How the wind blew perversely against Solomon, because of his lapse.

(1897) The wind moved perversely against Solomon’s throne. Then Solomon said, “O wind, do not creep perversely.”

(1898) The wind too said, “Do not move perversely, O Solomon; and if you move perversely, be not angry at my perverseness.

(1899) God set up these scales for the purpose that justice might be done to us in eternity.

(1900) You give short measure, I will give short measure; so long as you are honest with me, I am honest.”

(1901) Likewise, Solomon’s tiara swerved to one side and made the bright day as night to him.

(1902) He said, “O tiara, do not become awry on my head: O sun, do not decline from my orient.”

(1903) He was putting the tiara straight with his hand, the tiara always became awry for him again, O youth.

(1904) Eight times he straightened it, and it became awry.

(1905) He said, “Why, what is the matter, O tiara ? Do not sag crookedly.” It replied, “If you put me straight a hundred times,

(1906) I go awry since you go awry, O trusted one.” Then Solomon put straight his inward part: he made his heart cold to the lust which it had.

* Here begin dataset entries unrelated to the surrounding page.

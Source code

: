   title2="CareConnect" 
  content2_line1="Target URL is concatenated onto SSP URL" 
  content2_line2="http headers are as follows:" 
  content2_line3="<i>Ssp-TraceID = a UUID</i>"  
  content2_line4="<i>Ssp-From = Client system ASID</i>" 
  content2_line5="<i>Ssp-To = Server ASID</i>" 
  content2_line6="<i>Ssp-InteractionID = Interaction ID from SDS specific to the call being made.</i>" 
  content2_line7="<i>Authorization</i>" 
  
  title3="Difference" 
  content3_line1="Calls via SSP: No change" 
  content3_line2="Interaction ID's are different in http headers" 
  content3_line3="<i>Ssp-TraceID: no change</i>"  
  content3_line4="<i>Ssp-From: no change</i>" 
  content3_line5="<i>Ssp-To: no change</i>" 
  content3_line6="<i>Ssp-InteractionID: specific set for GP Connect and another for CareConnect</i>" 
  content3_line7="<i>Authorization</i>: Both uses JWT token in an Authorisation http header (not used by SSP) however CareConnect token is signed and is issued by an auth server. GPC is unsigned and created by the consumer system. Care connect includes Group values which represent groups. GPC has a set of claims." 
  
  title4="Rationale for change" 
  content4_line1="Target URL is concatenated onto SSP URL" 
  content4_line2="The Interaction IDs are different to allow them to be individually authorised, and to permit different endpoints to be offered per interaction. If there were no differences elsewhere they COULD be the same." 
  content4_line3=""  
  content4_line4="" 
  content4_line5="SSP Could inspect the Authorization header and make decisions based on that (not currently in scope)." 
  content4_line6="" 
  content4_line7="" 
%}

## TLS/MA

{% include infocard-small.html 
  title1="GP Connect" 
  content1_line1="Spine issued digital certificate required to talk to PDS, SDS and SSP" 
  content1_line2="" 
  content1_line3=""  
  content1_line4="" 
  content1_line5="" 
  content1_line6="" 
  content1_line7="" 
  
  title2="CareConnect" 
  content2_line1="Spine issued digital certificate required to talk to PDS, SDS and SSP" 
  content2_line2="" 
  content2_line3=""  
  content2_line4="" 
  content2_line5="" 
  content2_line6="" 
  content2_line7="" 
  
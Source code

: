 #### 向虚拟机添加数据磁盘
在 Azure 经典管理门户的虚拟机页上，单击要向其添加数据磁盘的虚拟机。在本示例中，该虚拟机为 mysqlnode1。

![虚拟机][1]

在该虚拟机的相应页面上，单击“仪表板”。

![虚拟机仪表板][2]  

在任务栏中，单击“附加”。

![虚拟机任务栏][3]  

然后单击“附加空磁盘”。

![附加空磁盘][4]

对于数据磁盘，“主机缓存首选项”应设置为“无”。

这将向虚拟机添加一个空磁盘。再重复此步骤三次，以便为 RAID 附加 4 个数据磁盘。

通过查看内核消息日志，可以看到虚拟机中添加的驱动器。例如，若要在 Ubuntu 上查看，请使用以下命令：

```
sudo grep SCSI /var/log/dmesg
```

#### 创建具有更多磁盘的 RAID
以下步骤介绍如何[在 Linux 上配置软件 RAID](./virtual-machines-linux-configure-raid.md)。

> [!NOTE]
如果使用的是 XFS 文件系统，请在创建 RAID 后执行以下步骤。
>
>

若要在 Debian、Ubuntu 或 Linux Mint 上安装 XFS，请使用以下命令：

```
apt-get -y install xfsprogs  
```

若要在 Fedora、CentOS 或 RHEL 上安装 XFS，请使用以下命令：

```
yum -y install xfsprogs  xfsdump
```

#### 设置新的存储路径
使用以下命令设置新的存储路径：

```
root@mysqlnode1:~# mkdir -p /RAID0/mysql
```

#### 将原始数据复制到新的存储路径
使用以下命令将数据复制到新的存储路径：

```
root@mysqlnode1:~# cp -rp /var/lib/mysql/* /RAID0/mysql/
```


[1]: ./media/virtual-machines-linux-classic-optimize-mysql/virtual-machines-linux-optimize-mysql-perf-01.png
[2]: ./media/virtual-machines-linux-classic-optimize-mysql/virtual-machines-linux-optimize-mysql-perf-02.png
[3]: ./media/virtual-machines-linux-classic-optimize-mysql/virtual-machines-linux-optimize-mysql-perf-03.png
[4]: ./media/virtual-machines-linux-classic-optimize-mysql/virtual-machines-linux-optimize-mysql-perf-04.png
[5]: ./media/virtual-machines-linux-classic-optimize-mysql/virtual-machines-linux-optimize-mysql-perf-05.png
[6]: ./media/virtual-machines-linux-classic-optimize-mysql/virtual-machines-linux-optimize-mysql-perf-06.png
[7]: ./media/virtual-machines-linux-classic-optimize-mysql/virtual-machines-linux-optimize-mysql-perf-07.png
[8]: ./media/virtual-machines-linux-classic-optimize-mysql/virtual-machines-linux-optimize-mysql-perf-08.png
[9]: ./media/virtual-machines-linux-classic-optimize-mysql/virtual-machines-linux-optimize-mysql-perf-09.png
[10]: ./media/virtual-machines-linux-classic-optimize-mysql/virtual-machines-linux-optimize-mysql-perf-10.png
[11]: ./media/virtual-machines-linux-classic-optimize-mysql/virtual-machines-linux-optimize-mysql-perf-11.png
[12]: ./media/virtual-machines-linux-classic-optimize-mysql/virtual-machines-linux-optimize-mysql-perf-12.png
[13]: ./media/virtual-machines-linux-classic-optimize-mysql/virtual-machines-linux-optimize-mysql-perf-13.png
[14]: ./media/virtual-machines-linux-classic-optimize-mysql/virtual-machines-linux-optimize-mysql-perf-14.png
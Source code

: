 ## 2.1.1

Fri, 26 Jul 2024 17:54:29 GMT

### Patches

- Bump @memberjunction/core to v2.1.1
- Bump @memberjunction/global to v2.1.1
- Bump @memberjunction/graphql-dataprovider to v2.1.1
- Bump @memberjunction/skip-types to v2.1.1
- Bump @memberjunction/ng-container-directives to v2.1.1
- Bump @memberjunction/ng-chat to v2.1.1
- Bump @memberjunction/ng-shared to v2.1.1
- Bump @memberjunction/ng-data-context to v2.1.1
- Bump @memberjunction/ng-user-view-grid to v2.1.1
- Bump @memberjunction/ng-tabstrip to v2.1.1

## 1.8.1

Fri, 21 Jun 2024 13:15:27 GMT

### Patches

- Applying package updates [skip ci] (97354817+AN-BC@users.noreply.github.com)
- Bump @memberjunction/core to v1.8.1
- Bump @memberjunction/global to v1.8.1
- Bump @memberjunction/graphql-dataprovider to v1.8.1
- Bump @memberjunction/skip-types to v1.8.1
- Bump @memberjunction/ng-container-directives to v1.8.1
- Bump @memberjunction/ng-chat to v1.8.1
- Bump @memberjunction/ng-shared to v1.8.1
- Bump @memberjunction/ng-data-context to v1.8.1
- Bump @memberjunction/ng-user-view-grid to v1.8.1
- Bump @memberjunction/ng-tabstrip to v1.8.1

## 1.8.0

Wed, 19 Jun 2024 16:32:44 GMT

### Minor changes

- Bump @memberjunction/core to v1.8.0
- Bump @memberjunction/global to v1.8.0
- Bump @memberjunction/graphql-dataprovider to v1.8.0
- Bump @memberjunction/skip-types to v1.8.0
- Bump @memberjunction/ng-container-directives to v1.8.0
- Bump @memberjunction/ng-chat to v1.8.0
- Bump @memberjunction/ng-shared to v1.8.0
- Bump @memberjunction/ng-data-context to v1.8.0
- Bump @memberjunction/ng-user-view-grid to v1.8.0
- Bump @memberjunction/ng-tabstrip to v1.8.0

(1907) Thereupon his tiara immediately became straight and such as he wished it to be.

(1908) Afterwards he was purposely making it awry, the tiara always returned purposely, seeking the crown of his head.

(1909) Eight times did that prince make it awry, and did it become straight on the crown of his head.

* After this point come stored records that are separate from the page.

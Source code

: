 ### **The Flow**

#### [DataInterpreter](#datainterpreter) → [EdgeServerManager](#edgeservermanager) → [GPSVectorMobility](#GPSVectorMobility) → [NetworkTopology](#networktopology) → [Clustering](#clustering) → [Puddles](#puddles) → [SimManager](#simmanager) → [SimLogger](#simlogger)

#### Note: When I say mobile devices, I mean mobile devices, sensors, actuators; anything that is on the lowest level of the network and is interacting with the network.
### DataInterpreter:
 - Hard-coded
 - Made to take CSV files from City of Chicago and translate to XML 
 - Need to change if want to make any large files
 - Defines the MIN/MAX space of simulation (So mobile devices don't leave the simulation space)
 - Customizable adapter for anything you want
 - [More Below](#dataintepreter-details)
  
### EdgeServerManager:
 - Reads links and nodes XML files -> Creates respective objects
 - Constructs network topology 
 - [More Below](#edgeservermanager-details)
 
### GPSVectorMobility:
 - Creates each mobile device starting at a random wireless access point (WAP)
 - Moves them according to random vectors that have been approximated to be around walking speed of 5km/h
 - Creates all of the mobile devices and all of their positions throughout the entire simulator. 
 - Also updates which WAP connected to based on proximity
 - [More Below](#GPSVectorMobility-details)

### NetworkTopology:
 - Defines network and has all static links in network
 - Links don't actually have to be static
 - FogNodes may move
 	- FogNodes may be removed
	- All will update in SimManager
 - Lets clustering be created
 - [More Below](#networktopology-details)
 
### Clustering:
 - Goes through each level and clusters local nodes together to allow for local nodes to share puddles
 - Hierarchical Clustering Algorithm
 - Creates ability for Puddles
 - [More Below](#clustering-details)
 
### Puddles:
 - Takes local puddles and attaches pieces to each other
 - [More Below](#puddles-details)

(1910) The tiara began to speak, saying, “O king, display pride: since you have shaken your wings free from the clay, take flight.

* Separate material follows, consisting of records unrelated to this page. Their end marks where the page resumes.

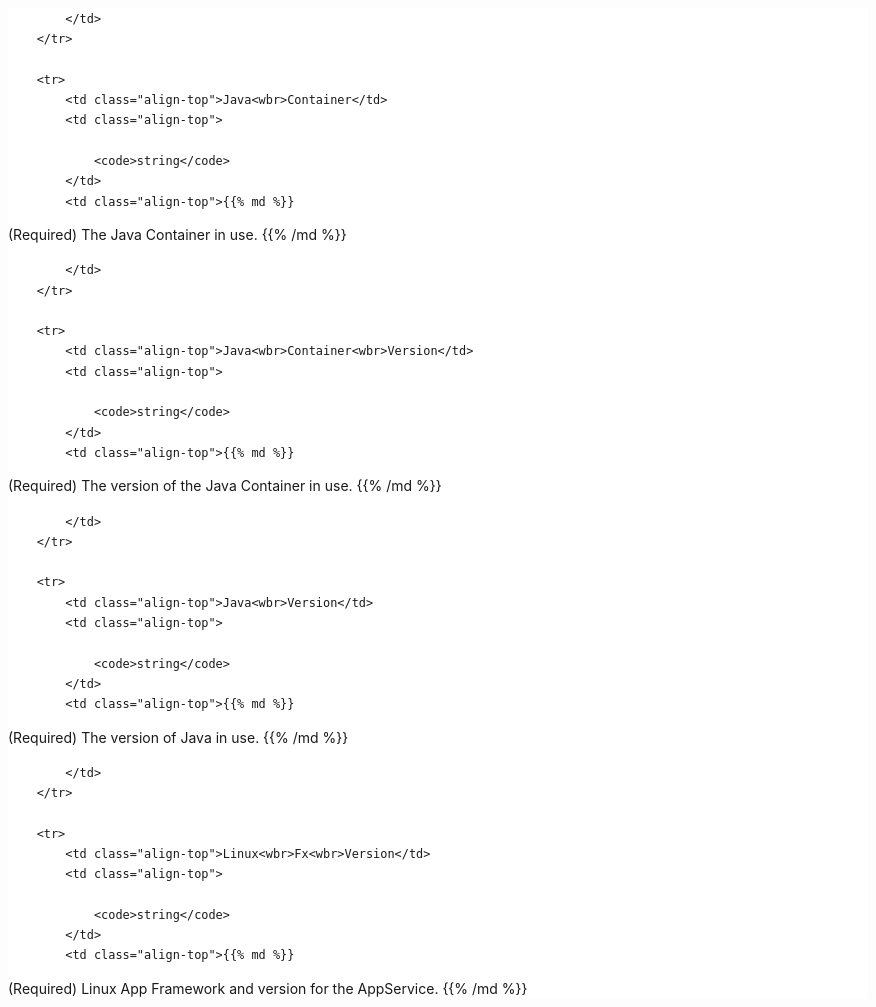             
            </td>
        </tr>
    
        <tr>
            <td class="align-top">Java<wbr>Container</td>
            <td class="align-top">
                
                <code>string</code>
            </td>
            <td class="align-top">{{% md %}} 
 (Required)
The Java Container in use.
 {{% /md %}}

            
            </td>
        </tr>
    
        <tr>
            <td class="align-top">Java<wbr>Container<wbr>Version</td>
            <td class="align-top">
                
                <code>string</code>
            </td>
            <td class="align-top">{{% md %}} 
 (Required)
The version of the Java Container in use.
 {{% /md %}}

            
            </td>
        </tr>
    
        <tr>
            <td class="align-top">Java<wbr>Version</td>
            <td class="align-top">
                
                <code>string</code>
            </td>
            <td class="align-top">{{% md %}} 
 (Required)
The version of Java in use.
 {{% /md %}}

            
            </td>
        </tr>
    
        <tr>
            <td class="align-top">Linux<wbr>Fx<wbr>Version</td>
            <td class="align-top">
                
                <code>string</code>
            </td>
            <td class="align-top">{{% md %}} 
 (Required)
Linux App Framework and version for the AppService.
 {{% /md %}}
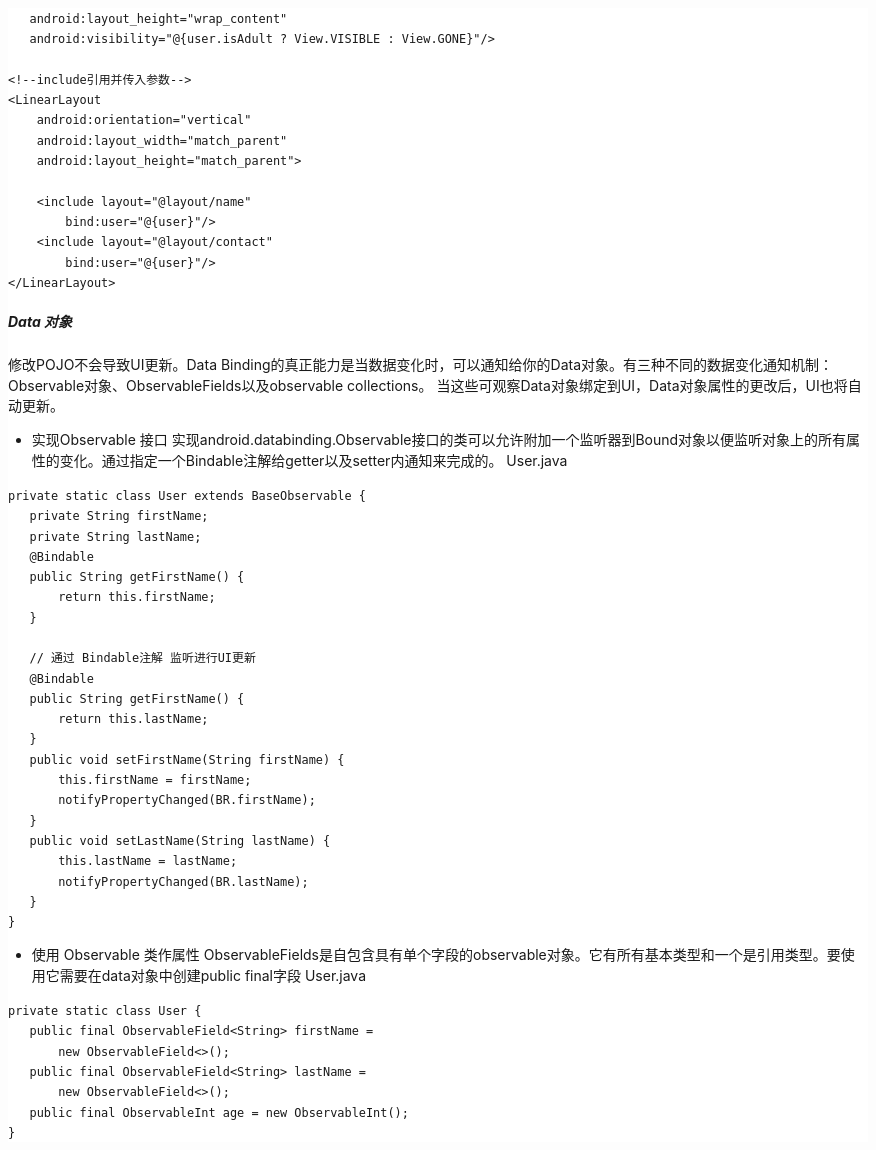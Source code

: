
 ```
   android:layout_height="wrap_content"
   android:visibility="@{user.isAdult ? View.VISIBLE : View.GONE}"/>

<!--include引用并传入参数-->
<LinearLayout
    android:orientation="vertical"
    android:layout_width="match_parent"
    android:layout_height="match_parent">

    <include layout="@layout/name"
        bind:user="@{user}"/>
    <include layout="@layout/contact"
        bind:user="@{user}"/>
</LinearLayout>
```

##### Data 对象
修改POJO不会导致UI更新。Data Binding的真正能力是当数据变化时，可以通知给你的Data对象。有三种不同的数据变化通知机制：Observable对象、ObservableFields以及observable collections。
当这些可观察Data对象​​绑定到UI，Data对象属性的更改后，UI也将自动更新。

- 实现Observable 接口
实现android.databinding.Observable接口的类可以允许附加一个监听器到Bound对象以便监听对象上的所有属性的变化。通过指定一个Bindable注解给getter以及setter内通知来完成的。
User.java
```
private static class User extends BaseObservable {
   private String firstName;
   private String lastName;
   @Bindable
   public String getFirstName() {
       return this.firstName;
   }

   // 通过 Bindable注解 监听进行UI更新
   @Bindable
   public String getFirstName() {
       return this.lastName;
   }
   public void setFirstName(String firstName) {
       this.firstName = firstName;
       notifyPropertyChanged(BR.firstName);
   }
   public void setLastName(String lastName) {
       this.lastName = lastName;
       notifyPropertyChanged(BR.lastName);
   }
}
```

- 使用 Observable 类作属性
ObservableFields是自包含具有单个字段的observable对象。它有所有基本类型和一个是引用类型。要使用它需要在data对象中创建public final字段
User.java
```
private static class User {
   public final ObservableField<String> firstName =
       new ObservableField<>();
   public final ObservableField<String> lastName =
       new ObservableField<>();
   public final ObservableInt age = new ObservableInt();
}
```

(1924) God’s ordainment comes into view on the tablet in such wise as Bayazid’s prediction of the future event.

How Shaykh Abu ’l-Hasan, heard Bayazid’s announcement of his coming into existence and of what should happen to him.

(1925) It came to pass just as he had said. Bu ’l-Hasan heard from the people that,

(1926) "Hasan will be my disciple and my true follower, and will receive lessons from my tomb at every dawn.”

(1927) He said, “I have also seen him in a dream and have heard this from the spirit of the Shaykh.”

(1928) Every dawn he would set his face towards the grave and stand in attention till the forenoon,

(1929) And either the apparition of the Shaykh would come to him, or without anything spoken his difficulty would be solved,

(1930) Till one day he came auspiciously: the graves were covered with new-fallen snow.

(1931) He saw the snows, wreath on wreath like flags, mound on mound; and his soul was grieved.

(1932) From the shrine of the living Shaykh came to him a cry, “Listen, I call you that you may run to me.

(1933) Hey, come quickly in this direction, towards my voice: if the world is snow, do not turn your face away from me.”

(1934) From that day his state became excellent, and he saw those wondrous things which at first he was hearing.

How the slave wrote another letter to the king when he received no reply to the first letter.

(1935) That evil-thinking one wrote another letter, full of vituperation and clamour and loud complaint.

(1937) The fair-cheeked read that second one also, and as before he gave him no reply and kept silence.

(1938) The king was withholding all favour from him: he repeated the letter five times.

(1939) “After all,” said the chamberlain, “he is your slave: if you write a reply to him, it is fitting.

(1941) He said, “This is easy; but he is fool: a foolish man is foul and rejected of God.

(1951) If the fool put sweetmeat on my lip, I am in a fever from his sweetmeat.”

(1952) If you are goodly and enlightened, know this for sure, kissing the arse of an ass has no savour.

(1953) He uselessly makes your moustache fetid; your dress is blackened by his kettle without a table.

(1954) Intelligence is the table, not bread and roast-meat: the light of intelligence, O son, is the nutriment for the soul.

(1955) Man has no food but the light: the soul does not obtain nourishment from aught but that.

(1956) Little by little cut off from these foods - for these are the nutriment of an ass, not that of a free man.

(1957) So that you may become capable of the original nutriment and may eat habitually the dainty morsels of the light.

(1958) It is the reflection of that light that this bread has become bread; it is the overflowing of that soul that this soul has become (physical) soul.

(1959) When you eat once of the light (Noor) you will pour earth over the bread and oven.